• [WORK ORDER] Entries follow. Give back exactly the lines starting at the one containing "The example uses" and ending at the one containing "HttpGet httpGet = new", and no other lines.

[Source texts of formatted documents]
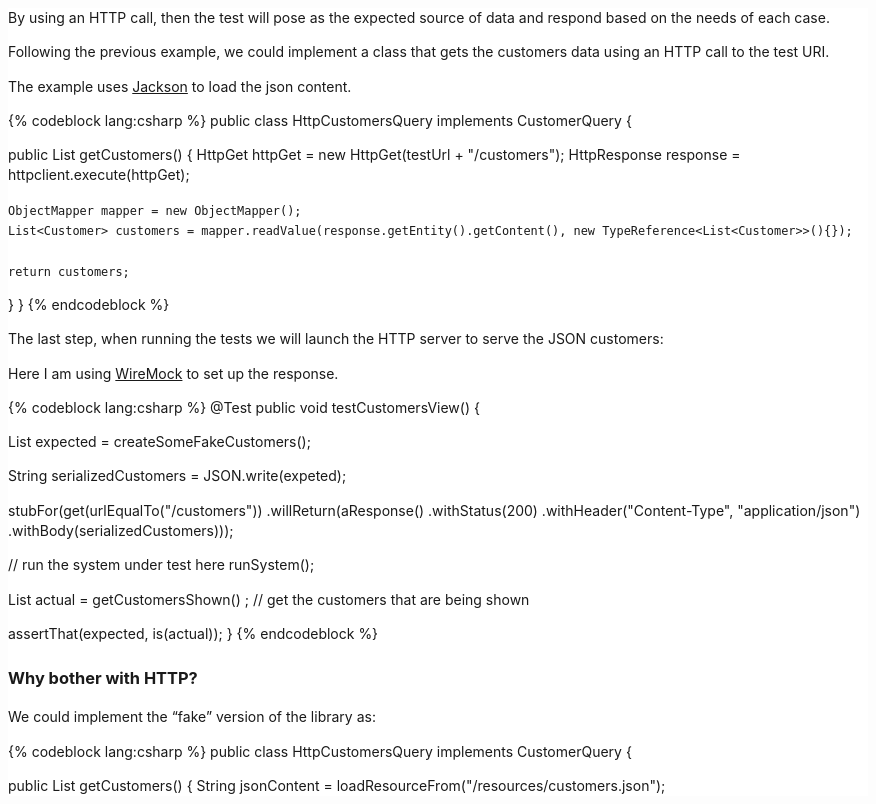 By using an HTTP call, then the test will pose as the expected source of data and respond based on the needs of each case.

Following the previous example, we could implement a class that gets the customers data using an HTTP call to the test URI.

The example uses [Jackson](https://github.com/FasterXML/jackson) to load the json content.

{% codeblock lang:csharp %}
public class HttpCustomersQuery implements CustomerQuery {

  public List<Customer> getCustomers() {
    HttpGet httpGet = new HttpGet(testUrl + "/customers");
    HttpResponse response = httpclient.execute(httpGet);

    ObjectMapper mapper = new ObjectMapper();
    List<Customer> customers = mapper.readValue(response.getEntity().getContent(), new TypeReference<List<Customer>>(){});

    return customers;
  }
}
{% endcodeblock %}

The last step, when running the tests we will launch the HTTP server to serve the JSON customers:

Here I am using [WireMock](http://wiremock.org/) to set up the response.

{% codeblock lang:csharp %}
@Test
public void testCustomersView()  {

  List<Customer> expected = createSomeFakeCustomers();

  String serializedCustomers = JSON.write(expeted);

  stubFor(get(urlEqualTo("/customers"))
            .willReturn(aResponse()
                .withStatus(200)
                .withHeader("Content-Type", "application/json")
                .withBody(serializedCustomers)));

  // run the system under test here
  runSystem();

  List<Customer> actual = getCustomersShown() ; // get the customers that are being shown

  assertThat(expected, is(actual));
}
{% endcodeblock %}

### Why bother with HTTP?

We could implement the “fake” version of the library as:

{% codeblock lang:csharp %}
public class HttpCustomersQuery implements CustomerQuery {

  public List<Customer> getCustomers() {
    String jsonContent = loadResourceFrom("/resources/customers.json");
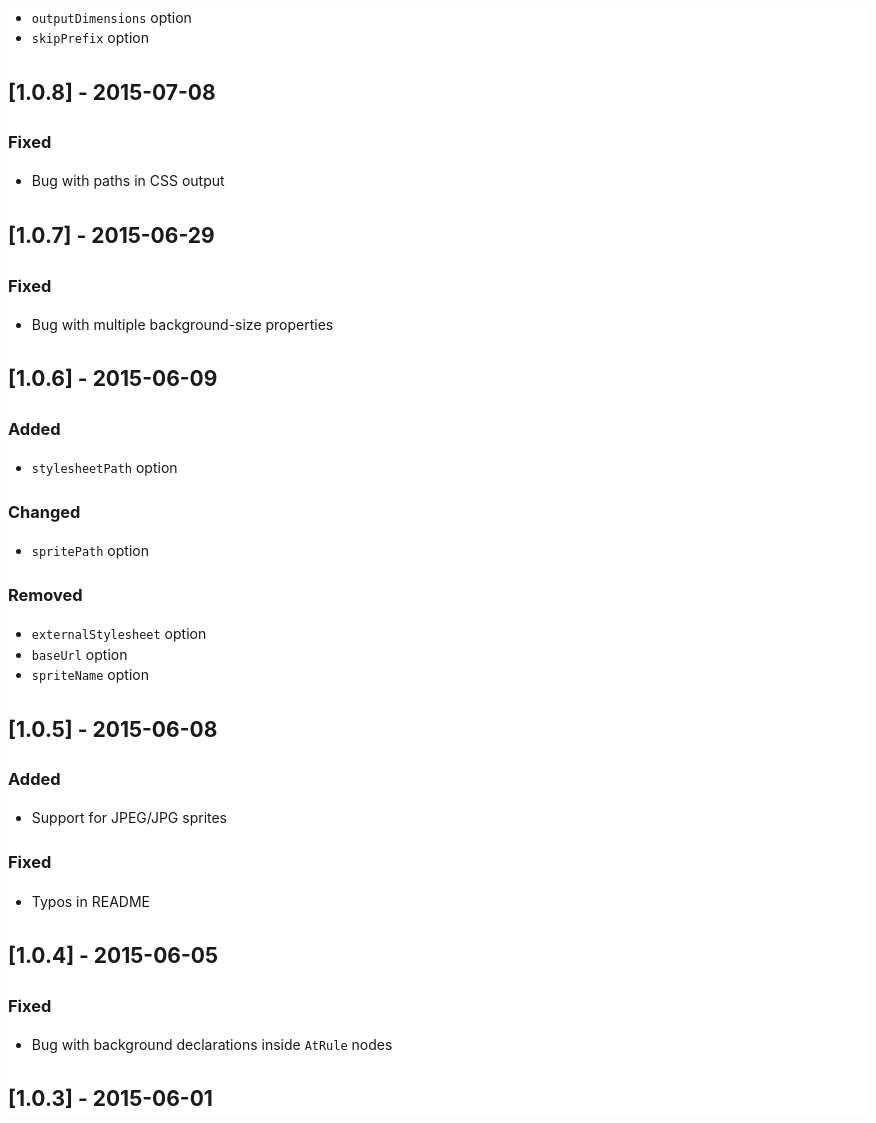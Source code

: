 -   `outputDimensions` option
-   `skipPrefix` option

## [1.0.8] - 2015-07-08

### Fixed

-   Bug with paths in CSS output

## [1.0.7] - 2015-06-29

### Fixed

-   Bug with multiple background-size properties

## [1.0.6] - 2015-06-09

### Added

-   `stylesheetPath` option

### Changed

-   `spritePath` option

### Removed

-   `externalStylesheet` option
-   `baseUrl` option
-   `spriteName` option

## [1.0.5] - 2015-06-08

### Added

-   Support for JPEG/JPG sprites

### Fixed

-   Typos in README

## [1.0.4] - 2015-06-05

### Fixed

-   Bug with background declarations inside `AtRule` nodes

## [1.0.3] - 2015-06-01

• [ANSWER TO THIS TASK]
The example uses [Jackson](https://github.com/FasterXML/jackson) to load the json content.

{% codeblock lang:csharp %}
public class HttpCustomersQuery implements CustomerQuery {

  public List<Customer> getCustomers() {
    HttpGet httpGet = new HttpGet(testUrl + "/customers");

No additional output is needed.